● Work instructions
Once the line containing "42辛卯，東魏立皇子長仁為太子。" is found, copy it and each subsequent line exactly. Stop at the end of the records below.

● Material provided
# # #

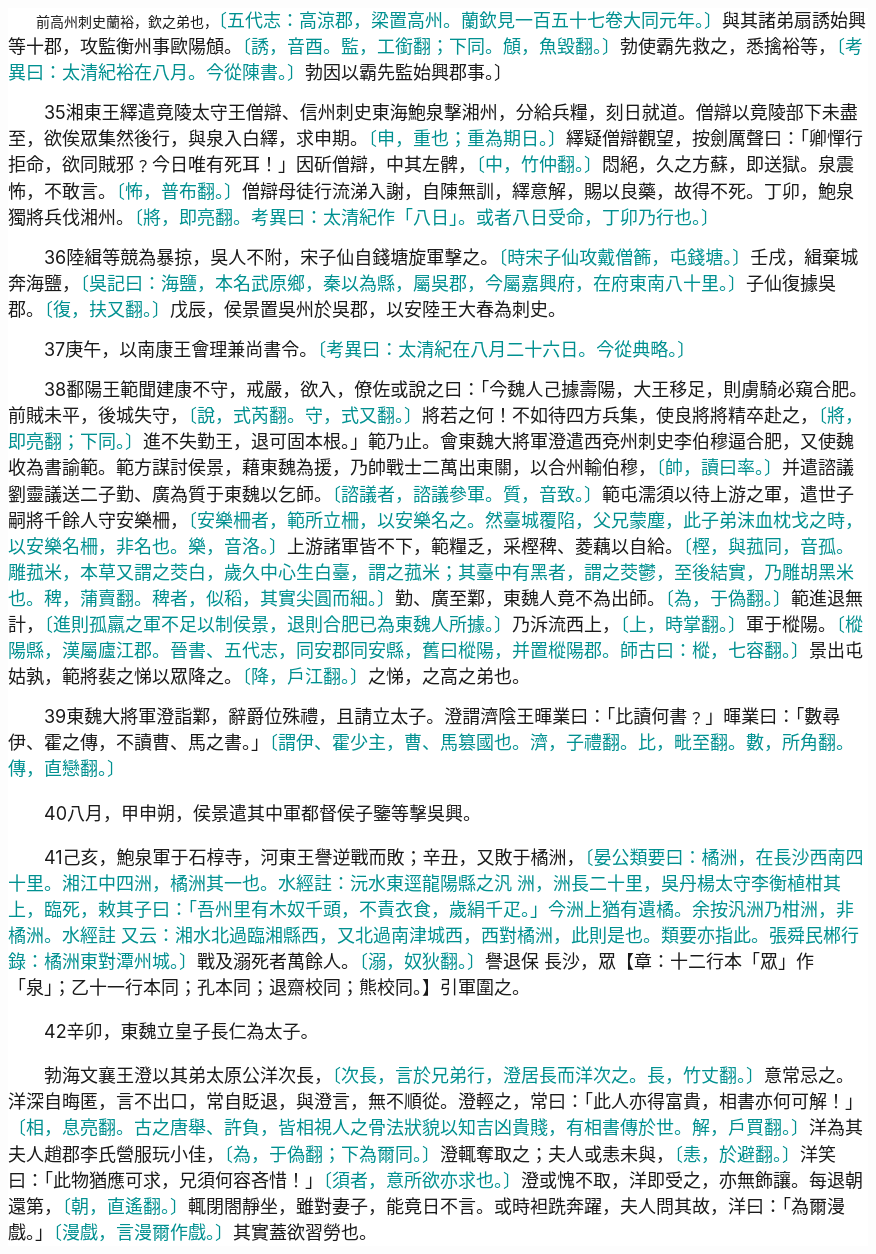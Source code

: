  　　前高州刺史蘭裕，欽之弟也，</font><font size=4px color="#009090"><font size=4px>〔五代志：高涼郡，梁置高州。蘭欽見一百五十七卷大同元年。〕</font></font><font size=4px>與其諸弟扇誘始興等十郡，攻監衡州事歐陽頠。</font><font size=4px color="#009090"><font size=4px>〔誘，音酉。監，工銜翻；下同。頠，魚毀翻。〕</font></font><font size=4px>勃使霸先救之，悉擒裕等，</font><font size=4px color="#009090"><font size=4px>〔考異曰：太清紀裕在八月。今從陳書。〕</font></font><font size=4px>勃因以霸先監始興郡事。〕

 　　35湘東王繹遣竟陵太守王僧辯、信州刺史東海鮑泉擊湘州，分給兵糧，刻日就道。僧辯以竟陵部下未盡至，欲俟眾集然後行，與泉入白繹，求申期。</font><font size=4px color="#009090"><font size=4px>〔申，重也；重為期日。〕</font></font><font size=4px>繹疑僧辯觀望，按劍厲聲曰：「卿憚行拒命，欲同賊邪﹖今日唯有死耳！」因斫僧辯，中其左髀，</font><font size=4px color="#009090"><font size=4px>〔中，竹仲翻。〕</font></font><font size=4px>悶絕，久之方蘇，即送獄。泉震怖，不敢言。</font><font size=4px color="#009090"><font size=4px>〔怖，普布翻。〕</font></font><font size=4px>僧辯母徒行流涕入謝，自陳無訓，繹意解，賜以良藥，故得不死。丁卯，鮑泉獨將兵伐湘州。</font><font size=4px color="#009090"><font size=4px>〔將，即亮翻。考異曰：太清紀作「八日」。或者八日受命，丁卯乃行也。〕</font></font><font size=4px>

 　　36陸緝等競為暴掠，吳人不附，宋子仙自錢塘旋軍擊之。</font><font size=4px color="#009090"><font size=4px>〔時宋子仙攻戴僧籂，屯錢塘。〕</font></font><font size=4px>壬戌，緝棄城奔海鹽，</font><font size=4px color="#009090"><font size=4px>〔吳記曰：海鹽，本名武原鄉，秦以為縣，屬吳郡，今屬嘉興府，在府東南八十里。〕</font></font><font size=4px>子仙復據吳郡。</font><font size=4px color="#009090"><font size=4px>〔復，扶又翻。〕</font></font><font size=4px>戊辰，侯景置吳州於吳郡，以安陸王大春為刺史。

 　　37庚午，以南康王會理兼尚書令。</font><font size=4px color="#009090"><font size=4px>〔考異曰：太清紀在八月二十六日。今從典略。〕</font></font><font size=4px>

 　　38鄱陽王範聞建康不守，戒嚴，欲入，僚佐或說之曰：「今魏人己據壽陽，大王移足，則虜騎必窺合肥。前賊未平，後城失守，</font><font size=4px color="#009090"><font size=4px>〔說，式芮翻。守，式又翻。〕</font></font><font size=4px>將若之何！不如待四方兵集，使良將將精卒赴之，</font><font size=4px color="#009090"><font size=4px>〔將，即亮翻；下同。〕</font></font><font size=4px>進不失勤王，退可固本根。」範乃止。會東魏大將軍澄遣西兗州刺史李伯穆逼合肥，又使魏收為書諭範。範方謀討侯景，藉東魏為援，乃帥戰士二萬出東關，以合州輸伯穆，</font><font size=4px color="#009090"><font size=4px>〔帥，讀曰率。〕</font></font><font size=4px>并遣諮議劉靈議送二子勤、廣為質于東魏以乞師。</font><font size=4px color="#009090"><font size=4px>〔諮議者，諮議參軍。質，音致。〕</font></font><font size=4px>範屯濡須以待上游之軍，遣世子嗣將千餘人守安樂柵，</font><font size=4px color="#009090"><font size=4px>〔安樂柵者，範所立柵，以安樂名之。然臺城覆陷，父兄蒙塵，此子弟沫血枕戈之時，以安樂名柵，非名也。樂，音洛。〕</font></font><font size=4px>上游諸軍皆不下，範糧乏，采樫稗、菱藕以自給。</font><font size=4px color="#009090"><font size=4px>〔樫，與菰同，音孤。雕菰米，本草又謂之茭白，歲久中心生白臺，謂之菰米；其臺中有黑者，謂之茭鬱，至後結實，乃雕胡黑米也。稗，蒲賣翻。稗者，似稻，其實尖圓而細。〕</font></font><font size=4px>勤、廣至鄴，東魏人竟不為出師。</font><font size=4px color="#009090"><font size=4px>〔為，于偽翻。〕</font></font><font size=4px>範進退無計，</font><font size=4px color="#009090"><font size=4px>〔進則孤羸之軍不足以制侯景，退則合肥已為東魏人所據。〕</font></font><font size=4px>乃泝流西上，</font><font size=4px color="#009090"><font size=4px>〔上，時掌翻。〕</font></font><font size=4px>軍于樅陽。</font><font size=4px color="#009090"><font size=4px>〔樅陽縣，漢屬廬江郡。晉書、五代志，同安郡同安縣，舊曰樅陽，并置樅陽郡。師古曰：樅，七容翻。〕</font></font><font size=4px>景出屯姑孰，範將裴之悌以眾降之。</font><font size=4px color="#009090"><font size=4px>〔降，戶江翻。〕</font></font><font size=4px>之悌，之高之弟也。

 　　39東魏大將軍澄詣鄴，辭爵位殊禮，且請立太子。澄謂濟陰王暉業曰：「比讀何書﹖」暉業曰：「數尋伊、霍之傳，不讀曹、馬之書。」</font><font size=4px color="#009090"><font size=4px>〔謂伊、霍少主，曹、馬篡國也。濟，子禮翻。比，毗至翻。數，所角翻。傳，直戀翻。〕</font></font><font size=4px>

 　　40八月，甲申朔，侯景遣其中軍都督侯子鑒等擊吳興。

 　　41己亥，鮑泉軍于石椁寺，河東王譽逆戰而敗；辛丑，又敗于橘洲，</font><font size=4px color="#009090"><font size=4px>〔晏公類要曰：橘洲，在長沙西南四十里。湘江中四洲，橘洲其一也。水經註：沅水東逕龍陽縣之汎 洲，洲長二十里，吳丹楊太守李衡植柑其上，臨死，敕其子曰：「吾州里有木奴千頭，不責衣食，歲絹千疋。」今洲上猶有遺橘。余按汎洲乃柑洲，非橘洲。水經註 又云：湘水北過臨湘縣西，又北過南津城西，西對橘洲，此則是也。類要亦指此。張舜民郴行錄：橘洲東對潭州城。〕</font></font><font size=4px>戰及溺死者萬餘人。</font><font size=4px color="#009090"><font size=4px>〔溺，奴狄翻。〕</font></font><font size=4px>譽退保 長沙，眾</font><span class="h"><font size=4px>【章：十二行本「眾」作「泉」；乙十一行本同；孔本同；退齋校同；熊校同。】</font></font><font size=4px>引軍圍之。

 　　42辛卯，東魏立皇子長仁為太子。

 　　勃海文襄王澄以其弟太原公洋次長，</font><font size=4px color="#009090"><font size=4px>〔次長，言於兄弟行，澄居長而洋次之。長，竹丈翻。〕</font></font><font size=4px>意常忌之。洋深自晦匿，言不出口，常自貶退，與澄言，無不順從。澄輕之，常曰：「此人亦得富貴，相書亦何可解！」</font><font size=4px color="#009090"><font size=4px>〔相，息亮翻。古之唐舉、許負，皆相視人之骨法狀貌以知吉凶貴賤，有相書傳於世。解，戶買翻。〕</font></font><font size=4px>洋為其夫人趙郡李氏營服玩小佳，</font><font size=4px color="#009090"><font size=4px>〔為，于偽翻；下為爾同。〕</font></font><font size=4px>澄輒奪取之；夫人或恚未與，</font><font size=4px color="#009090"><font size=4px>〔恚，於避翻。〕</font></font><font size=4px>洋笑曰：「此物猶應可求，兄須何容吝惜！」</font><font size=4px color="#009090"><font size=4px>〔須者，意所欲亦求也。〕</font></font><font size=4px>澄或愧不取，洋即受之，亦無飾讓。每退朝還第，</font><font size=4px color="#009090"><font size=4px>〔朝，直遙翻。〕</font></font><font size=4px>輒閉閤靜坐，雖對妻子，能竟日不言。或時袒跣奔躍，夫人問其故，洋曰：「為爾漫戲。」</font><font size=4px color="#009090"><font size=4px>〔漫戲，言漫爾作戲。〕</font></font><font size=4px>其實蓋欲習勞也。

# # #

● Your solution
 　　42辛卯，東魏立皇子長仁為太子。

 　　勃海文襄王澄以其弟太原公洋次長，</font><font size=4px color="#009090"><font size=4px>〔次長，言於兄弟行，澄居長而洋次之。長，竹丈翻。〕</font></font><font size=4px>意常忌之。洋深自晦匿，言不出口，常自貶退，與澄言，無不順從。澄輕之，常曰：「此人亦得富貴，相書亦何可解！」</font><font size=4px color="#009090"><font size=4px>〔相，息亮翻。古之唐舉、許負，皆相視人之骨法狀貌以知吉凶貴賤，有相書傳於世。解，戶買翻。〕</font></font><font size=4px>洋為其夫人趙郡李氏營服玩小佳，</font><font size=4px color="#009090"><font size=4px>〔為，于偽翻；下為爾同。〕</font></font><font size=4px>澄輒奪取之；夫人或恚未與，</font><font size=4px color="#009090"><font size=4px>〔恚，於避翻。〕</font></font><font size=4px>洋笑曰：「此物猶應可求，兄須何容吝惜！」</font><font size=4px color="#009090"><font size=4px>〔須者，意所欲亦求也。〕</font></font><font size=4px>澄或愧不取，洋即受之，亦無飾讓。每退朝還第，</font><font size=4px color="#009090"><font size=4px>〔朝，直遙翻。〕</font></font><font size=4px>輒閉閤靜坐，雖對妻子，能竟日不言。或時袒跣奔躍，夫人問其故，洋曰：「為爾漫戲。」</font><font size=4px color="#009090"><font size=4px>〔漫戲，言漫爾作戲。〕</font></font><font size=4px>其實蓋欲習勞也。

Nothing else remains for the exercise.